Network honchos, particularly at the four major networks, continue to stress they consider diversity to be a priority both in front of and behind the camera. But progress has been slow in both places. A survey conducted by the Directors Guild of America of more than 2,600 television episodes from 170 scripted TV series for the 2010-11 season found that white males directed 77% of all episodes, and white females directed 11% of all episodes. Minority males directed 11% of all episodes and minority females directed just 1% of the shows, according to the DGA survey.
“Look at the huge number of comedies. There is no black presence,” said Doug Alligood, a senior vice president at BBDO, a New York-based ad agency. “We’re back to where we were in the ’80s.”
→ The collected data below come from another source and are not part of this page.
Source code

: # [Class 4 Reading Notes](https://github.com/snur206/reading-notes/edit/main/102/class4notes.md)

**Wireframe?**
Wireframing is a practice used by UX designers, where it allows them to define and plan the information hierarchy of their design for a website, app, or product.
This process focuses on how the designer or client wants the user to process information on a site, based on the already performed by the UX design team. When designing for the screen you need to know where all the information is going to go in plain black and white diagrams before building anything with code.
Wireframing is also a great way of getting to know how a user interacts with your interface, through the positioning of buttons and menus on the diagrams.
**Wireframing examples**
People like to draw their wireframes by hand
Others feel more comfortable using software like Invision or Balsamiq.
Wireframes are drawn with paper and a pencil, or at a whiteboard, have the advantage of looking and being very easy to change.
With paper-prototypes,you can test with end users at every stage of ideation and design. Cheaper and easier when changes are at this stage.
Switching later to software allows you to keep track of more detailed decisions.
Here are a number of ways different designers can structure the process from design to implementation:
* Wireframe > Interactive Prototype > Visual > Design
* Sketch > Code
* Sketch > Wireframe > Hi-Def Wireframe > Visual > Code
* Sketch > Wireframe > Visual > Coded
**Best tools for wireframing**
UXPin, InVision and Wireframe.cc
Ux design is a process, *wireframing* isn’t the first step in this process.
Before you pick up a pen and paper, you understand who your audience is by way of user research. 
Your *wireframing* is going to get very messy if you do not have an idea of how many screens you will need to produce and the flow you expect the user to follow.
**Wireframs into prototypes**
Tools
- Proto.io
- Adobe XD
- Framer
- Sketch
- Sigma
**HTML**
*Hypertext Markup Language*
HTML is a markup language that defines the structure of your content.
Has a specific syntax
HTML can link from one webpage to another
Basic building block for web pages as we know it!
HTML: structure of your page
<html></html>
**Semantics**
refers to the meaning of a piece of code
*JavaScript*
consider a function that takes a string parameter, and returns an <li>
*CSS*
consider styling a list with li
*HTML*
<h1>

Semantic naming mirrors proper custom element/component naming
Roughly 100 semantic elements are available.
The new slate of mid-season shows and next year’s development season seems to hold the promise of more diversity, according to media analyst Brad Adgate. NBC said it was moving ahead with a pilot for a family comedy starring rapper Snoop Dogg. Meanwhile, CBS announced earlier this month that the comedy “!ROB!,” starring Rob Schneider as a lifelong bachelor who marries into a tight-knit Mexican American family, will air in early 2012.
“I really do think that the absence of minority comedies is cyclical,” Adgate said. “It’s so hard to get a hit comedy no matter what, and ethnicity doesn’t really matter as opposed to how good the casts are.”
But, depending on their ultimate content, the shows with Schneider and Snoop Dogg have the potential of raising more concerns if they are bogged down by old stereotypes. Schneider, the star of movies like “The Hot Chick” and “Deuce Bigalow: Male Gigolo,” is famous for broad comedy, not nuanced character studies. And Snoop Dogg, whose music career has glamorized violence and drug use, appears to be an awkward fit with NBC’s stable of well-scrubbed stars like Tina Fey, Christina Applegate, Whitney Cummings and Will Arnett.
The creative team at “Reed Between the Lines” hopes to emulate “The Cosby Show” in its positive depiction of a family of color. And despite being on a channel that targets a primarily African American audience, they want to reach a mainstream audience with their message.
“We were clear that there had not been a show like ‘Cosby’ since ‘Cosby,'” Warner said. “We are in no way looking to re-create that show, but we did want to re-create that universality and positive family values that ‘Cosby’ represented. Neither Tracee or I were interested in a ‘black show.’ We are telling family stories as opposed to black stories.”